━━━━━ Raw data ━━━━━

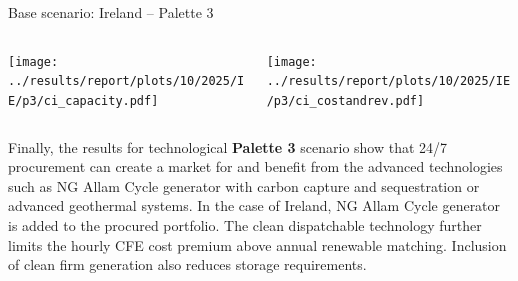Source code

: \begin{frame}{Base scenario: Ireland -- Palette 3}

  {\footnotesize

  \begin{columns}
  \begin{column}{7cm}
  \centering
  \texttt{[image: ../results/report/plots/10/2025/IE/p3/ci\_capacity.pdf]}
  \end{column}

  \begin{column}{8cm}
  \centering
  \texttt{[image: ../results/report/plots/10/2025/IE/p3/ci\_costandrev.pdf]}
  \end{column}

  \end{columns}

  \begin{columns}
  \begin{column}{15cm}
  Finally, the results for technological {\bf Palette 3} scenario show that 24/7 procurement
  can create a market for and benefit from the advanced technologies such as 
  NG Allam Cycle generator with carbon capture and sequestration or 
  advanced geothermal systems. 
  In the case of Ireland, NG Allam Cycle generator is added to the 
  procured portfolio. The clean dispatchable technology \alert{further limits 
  the hourly CFE cost premium} above annual renewable matching. 
  Inclusion of clean firm generation also reduces storage requirements.
  \end{column}
  \end{columns}
  }

\end{frame}



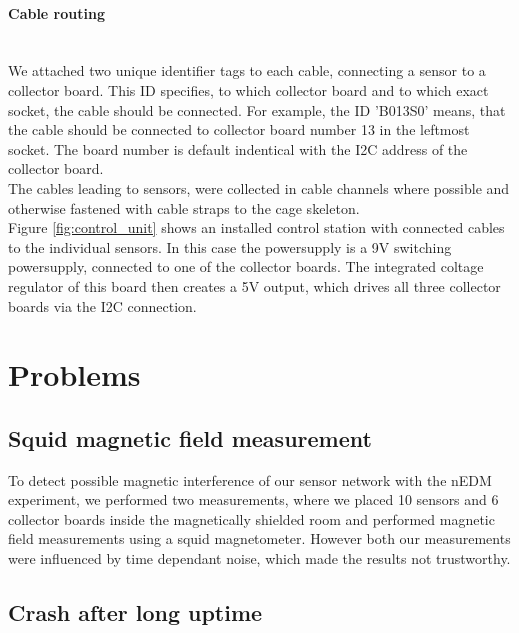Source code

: \documentclass[a4paper]{scrreprt}
\begin{document}
\paragraph{Cable routing}\hspace{1cm}\\
We attached two unique identifier tags to each cable, connecting a sensor to a collector
board. This ID specifies, to which collector board and to which exact socket,
the cable should be connected. For example, the ID 'B013S0' means, that the cable should
be connected to collector board number 13 in the leftmost socket. The board number is default indentical with the I2C address of the collector board.\\
The cables leading to sensors, were collected in cable channels where possible and otherwise
fastened with cable straps to the cage skeleton.\\
Figure \ref{fig:control_unit} shows an installed control station with connected cables to
the individual sensors. In this case the powersupply is a 9V switching powersupply, connected
to one of the collector boards. The integrated coltage regulator of this board then creates
a 5V output, which drives all three collector boards via the I2C connection.
\section{Problems}
\subsection{Squid magnetic field measurement}
To detect possible magnetic interference of our sensor network with the nEDM experiment,
we performed two measurements, where
we placed 10 sensors and 6 collector boards inside the magnetically shielded room and performed
magnetic field measurements using a squid magnetometer. However both our measurements were
influenced by time dependant noise, which made the results not trustworthy.
\subsection{Crash after long uptime}
\end{document}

━━━━━

» **About this task**: Nothing but the exact text of the records should appear in your answer, with no pictures. Please write it out.

» **Answer for this exercise**:
Source code

: \begin{frame}{Base scenario: Ireland -- Palette 3}

  {\footnotesize

  \begin{columns}
  \begin{column}{7cm}
  \centering
  \texttt{[image: ../results/report/plots/10/2025/IE/p3/ci\_capacity.pdf]}
  \end{column}

  \begin{column}{8cm}
  \centering
  \texttt{[image: ../results/report/plots/10/2025/IE/p3/ci\_costandrev.pdf]}
  \end{column}

  \end{columns}

  \begin{columns}
  \begin{column}{15cm}
  Finally, the results for technological {\bf Palette 3} scenario show that 24/7 procurement
  can create a market for and benefit from the advanced technologies such as 
  NG Allam Cycle generator with carbon capture and sequestration or 
  advanced geothermal systems. 
  In the case of Ireland, NG Allam Cycle generator is added to the 
  procured portfolio. The clean dispatchable technology \alert{further limits 
  the hourly CFE cost premium} above annual renewable matching. 
  Inclusion of clean firm generation also reduces storage requirements.
  \end{column}
  \end{columns}
  }

\end{frame}



Source code

: \documentclass[a4paper]{scrreprt}
\begin{document}
\paragraph{Cable routing}\hspace{1cm}\\
We attached two unique identifier tags to each cable, connecting a sensor to a collector
board. This ID specifies, to which collector board and to which exact socket,
the cable should be connected. For example, the ID 'B013S0' means, that the cable should
be connected to collector board number 13 in the leftmost socket. The board number is default indentical with the I2C address of the collector board.\\
The cables leading to sensors, were collected in cable channels where possible and otherwise
fastened with cable straps to the cage skeleton.\\
Figure \ref{fig:control_unit} shows an installed control station with connected cables to
the individual sensors. In this case the powersupply is a 9V switching powersupply, connected
to one of the collector boards. The integrated coltage regulator of this board then creates
a 5V output, which drives all three collector boards via the I2C connection.
\section{Problems}
\subsection{Squid magnetic field measurement}
To detect possible magnetic interference of our sensor network with the nEDM experiment,
we performed two measurements, where
we placed 10 sensors and 6 collector boards inside the magnetically shielded room and performed
magnetic field measurements using a squid magnetometer. However both our measurements were
influenced by time dependant noise, which made the results not trustworthy.
\subsection{Crash after long uptime}
\end{document}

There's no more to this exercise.